Why China Can Attract More FDI:
A Response to "Competitiveness in India and China: the FDI puzzle"
In 2008, a serious financial crisis swept the globe, causing many countries' economies sunk in depression or recession. After four years, some emerging economies, such as China and India which are the members of the "BRICS" (the acronym of Brazil, Russia, India and China, which are at a similar stage of newly advanced economic development), firstly got rid of the effect of this financial crisis. Therefore, these emerging economies begin to draw more economists' attention. Prime, Subrahmanyam and Lin researched the competitiveness in India and China through the foreign direct investment (FDI). In " Competitiveness in India and China: the FDI puzzle", Prime, Subrahmanyam and Lin (2011) applied the Porter's diamond theory to illustrate, the FDI puzzle, why China can attract substantially more FDI, although China and India have many similar factors (pp. 303-333). Though I strongly agree with their research because my experience in China confirms it, I still insist that they didn't provide ample evidence to support the result of this research. After summarizing their research paper, I will supplement evidence into the result from three aspects: related and supporting industries, government, and chance.

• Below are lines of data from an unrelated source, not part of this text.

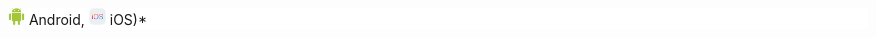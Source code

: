 <img src="resources/icons/andrd.png" alt="img" width="17"/> Android, <img src="resources/icons/ios.png" alt="img" width="17"/> iOS)*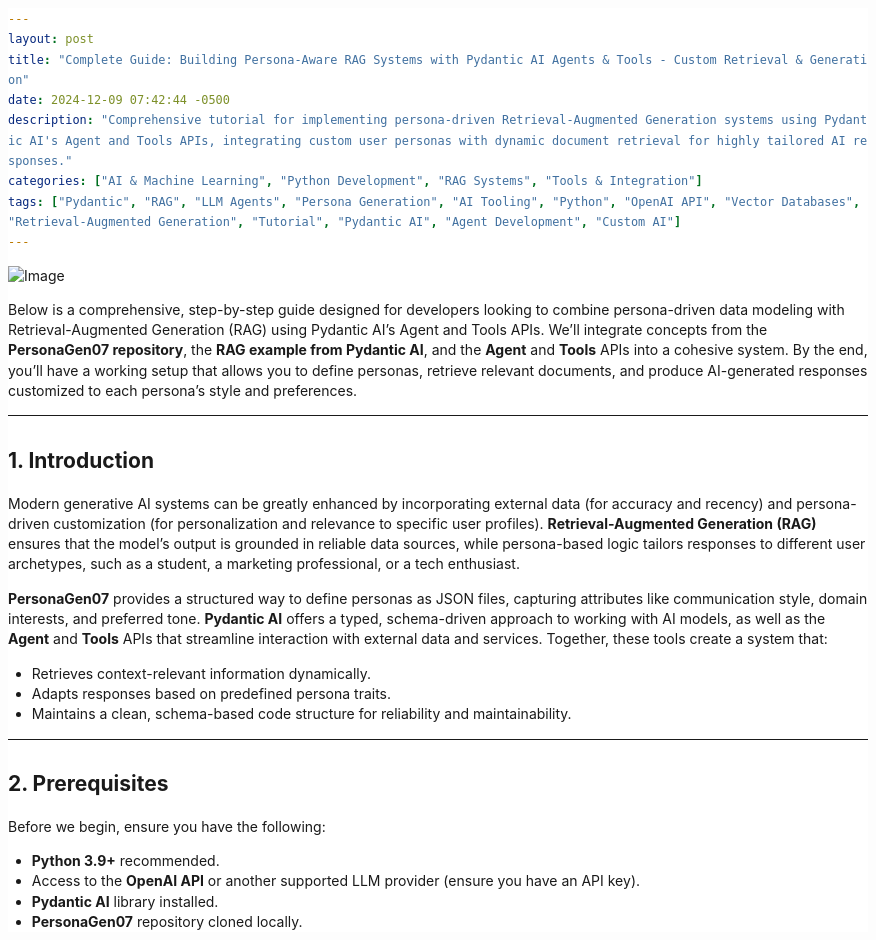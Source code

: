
 ```yaml
---
layout: post
title: "Complete Guide: Building Persona-Aware RAG Systems with Pydantic AI Agents & Tools - Custom Retrieval & Generation"
date: 2024-12-09 07:42:44 -0500
description: "Comprehensive tutorial for implementing persona-driven Retrieval-Augmented Generation systems using Pydantic AI's Agent and Tools APIs, integrating custom user personas with dynamic document retrieval for highly tailored AI responses."
categories: ["AI & Machine Learning", "Python Development", "RAG Systems", "Tools & Integration"]
tags: ["Pydantic", "RAG", "LLM Agents", "Persona Generation", "AI Tooling", "Python", "OpenAI API", "Vector Databases", "Retrieval-Augmented Generation", "Tutorial", "Pydantic AI", "Agent Development", "Custom AI"]
---
```

![Image](/images/ComfyUI_00210_.png)




Below is a comprehensive, step-by-step guide designed for developers looking to combine persona-driven data modeling with Retrieval-Augmented Generation (RAG) using Pydantic AI’s Agent and Tools APIs. We’ll integrate concepts from the **PersonaGen07 repository**, the **RAG example from Pydantic AI**, and the **Agent** and **Tools** APIs into a cohesive system. By the end, you’ll have a working setup that allows you to define personas, retrieve relevant documents, and produce AI-generated responses customized to each persona’s style and preferences.

---

## 1. Introduction

Modern generative AI systems can be greatly enhanced by incorporating external data (for accuracy and recency) and persona-driven customization (for personalization and relevance to specific user profiles). **Retrieval-Augmented Generation (RAG)** ensures that the model’s output is grounded in reliable data sources, while persona-based logic tailors responses to different user archetypes, such as a student, a marketing professional, or a tech enthusiast.

**PersonaGen07** provides a structured way to define personas as JSON files, capturing attributes like communication style, domain interests, and preferred tone. **Pydantic AI** offers a typed, schema-driven approach to working with AI models, as well as the **Agent** and **Tools** APIs that streamline interaction with external data and services. Together, these tools create a system that:

- Retrieves context-relevant information dynamically.
- Adapts responses based on predefined persona traits.
- Maintains a clean, schema-based code structure for reliability and maintainability.

---

## 2. Prerequisites

Before we begin, ensure you have the following:

- **Python 3.9+** recommended.
- Access to the **OpenAI API** or another supported LLM provider (ensure you have an API key).
- **Pydantic AI** library installed.
- **PersonaGen07** repository cloned locally.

To begin with, this research exposed a FDI puzzle between India and China through analyzing the current economic condition. Prime, Subrahmanyam and Lin (2011) stated, "Given their growth records, large markets, and reformed economic systems, both China and India appear to be equally likely candidates for foreign direct investment. Yet, China has received substantially more FDI" (p. 303).
What's more, Prime, Subrahmanyam and Lin cited other economists' research results, and found their advantages and shortages. Then, Prime, Subrahmanyam and Lin raised the Porter's diamond theory to illustrate this puzzle. There are a lot of researches which compare the Indian economic growth and transition with Chinese on various dimensions, but there are only a few studies that focus on FDI (Prime, Subrahmanyam and Lin, 2011, p. 303). In the passage, three economists (Wei, Zheng and Sinha) used data to explain the FDI flows of India and China. For example, Wei (2005) tested for possible factors which are crucial in explaining FDI flows. Zheng (2009) established India and China data sets to calculate the flows individually. Sinha (2007) selected data from 6 states in India and 3 sub-regions in China to estimate how the business climates influence FDI inflows (as cited in Prime, Subrahmanyam and Lin, 2011, pp. 304-305). Others cared about investment regimes, or focused on the differences in policies and performance in the two countries (Prime, Subrahmanyam and Lin, 2011, pp. 305-306).
Furthermore, Prime, Subrahmanyam and Lin selected the data to compare levels of FDI and FDI performance, and introduced the Porter's diamond theory...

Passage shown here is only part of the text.